▶ _Problem statement_
From the listing that follows, extract every line and set it down unaltered.

▶ _Provided records_
>>>>
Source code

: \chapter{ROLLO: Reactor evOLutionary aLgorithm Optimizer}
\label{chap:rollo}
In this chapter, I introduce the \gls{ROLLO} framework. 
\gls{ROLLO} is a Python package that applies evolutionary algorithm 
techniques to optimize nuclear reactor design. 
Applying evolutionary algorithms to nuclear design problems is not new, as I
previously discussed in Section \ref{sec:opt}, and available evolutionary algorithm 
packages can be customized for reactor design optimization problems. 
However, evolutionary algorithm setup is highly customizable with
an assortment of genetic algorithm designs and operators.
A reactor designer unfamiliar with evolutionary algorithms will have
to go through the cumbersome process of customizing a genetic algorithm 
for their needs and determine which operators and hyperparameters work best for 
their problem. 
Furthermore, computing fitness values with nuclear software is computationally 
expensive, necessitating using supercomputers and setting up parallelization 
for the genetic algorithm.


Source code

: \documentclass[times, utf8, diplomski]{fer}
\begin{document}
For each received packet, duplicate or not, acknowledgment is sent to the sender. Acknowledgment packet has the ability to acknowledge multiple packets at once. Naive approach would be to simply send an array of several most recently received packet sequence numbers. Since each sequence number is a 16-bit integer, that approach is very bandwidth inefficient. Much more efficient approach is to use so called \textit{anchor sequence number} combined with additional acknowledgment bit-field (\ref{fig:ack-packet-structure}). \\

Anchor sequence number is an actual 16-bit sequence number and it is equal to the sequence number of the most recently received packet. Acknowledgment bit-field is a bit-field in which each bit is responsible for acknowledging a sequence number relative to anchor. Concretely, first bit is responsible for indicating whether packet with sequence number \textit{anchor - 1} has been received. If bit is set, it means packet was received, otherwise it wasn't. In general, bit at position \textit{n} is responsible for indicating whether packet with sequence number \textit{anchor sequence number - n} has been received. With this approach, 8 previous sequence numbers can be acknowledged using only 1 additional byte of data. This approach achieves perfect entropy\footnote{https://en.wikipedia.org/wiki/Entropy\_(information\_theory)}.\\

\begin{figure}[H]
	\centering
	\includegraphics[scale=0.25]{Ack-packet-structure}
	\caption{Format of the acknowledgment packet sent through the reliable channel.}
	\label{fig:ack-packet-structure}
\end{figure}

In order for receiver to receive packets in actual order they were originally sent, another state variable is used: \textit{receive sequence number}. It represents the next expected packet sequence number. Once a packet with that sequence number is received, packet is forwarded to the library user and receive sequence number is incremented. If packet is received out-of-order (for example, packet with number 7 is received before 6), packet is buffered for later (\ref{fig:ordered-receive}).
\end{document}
<<<<
▶ _Problem solution_
Source code

: \chapter{ROLLO: Reactor evOLutionary aLgorithm Optimizer}
\label{chap:rollo}
In this chapter, I introduce the \gls{ROLLO} framework. 
\gls{ROLLO} is a Python package that applies evolutionary algorithm 
techniques to optimize nuclear reactor design. 
Applying evolutionary algorithms to nuclear design problems is not new, as I
previously discussed in Section \ref{sec:opt}, and available evolutionary algorithm 
packages can be customized for reactor design optimization problems. 
However, evolutionary algorithm setup is highly customizable with
an assortment of genetic algorithm designs and operators.
A reactor designer unfamiliar with evolutionary algorithms will have
to go through the cumbersome process of customizing a genetic algorithm 
for their needs and determine which operators and hyperparameters work best for 
their problem. 
Furthermore, computing fitness values with nuclear software is computationally 
expensive, necessitating using supercomputers and setting up parallelization 
for the genetic algorithm.


Source code

: \documentclass[times, utf8, diplomski]{fer}
\begin{document}
For each received packet, duplicate or not, acknowledgment is sent to the sender. Acknowledgment packet has the ability to acknowledge multiple packets at once. Naive approach would be to simply send an array of several most recently received packet sequence numbers. Since each sequence number is a 16-bit integer, that approach is very bandwidth inefficient. Much more efficient approach is to use so called \textit{anchor sequence number} combined with additional acknowledgment bit-field (\ref{fig:ack-packet-structure}). \\

Anchor sequence number is an actual 16-bit sequence number and it is equal to the sequence number of the most recently received packet. Acknowledgment bit-field is a bit-field in which each bit is responsible for acknowledging a sequence number relative to anchor. Concretely, first bit is responsible for indicating whether packet with sequence number \textit{anchor - 1} has been received. If bit is set, it means packet was received, otherwise it wasn't. In general, bit at position \textit{n} is responsible for indicating whether packet with sequence number \textit{anchor sequence number - n} has been received. With this approach, 8 previous sequence numbers can be acknowledged using only 1 additional byte of data. This approach achieves perfect entropy\footnote{https://en.wikipedia.org/wiki/Entropy\_(information\_theory)}.\\

\begin{figure}[H]
	\centering
	\includegraphics[scale=0.25]{Ack-packet-structure}
	\caption{Format of the acknowledgment packet sent through the reliable channel.}
	\label{fig:ack-packet-structure}
\end{figure}

In order for receiver to receive packets in actual order they were originally sent, another state variable is used: \textit{receive sequence number}. It represents the next expected packet sequence number. Once a packet with that sequence number is received, packet is forwarded to the library user and receive sequence number is incremented. If packet is received out-of-order (for example, packet with number 7 is received before 6), packet is buffered for later (\ref{fig:ordered-receive}).
\end{document}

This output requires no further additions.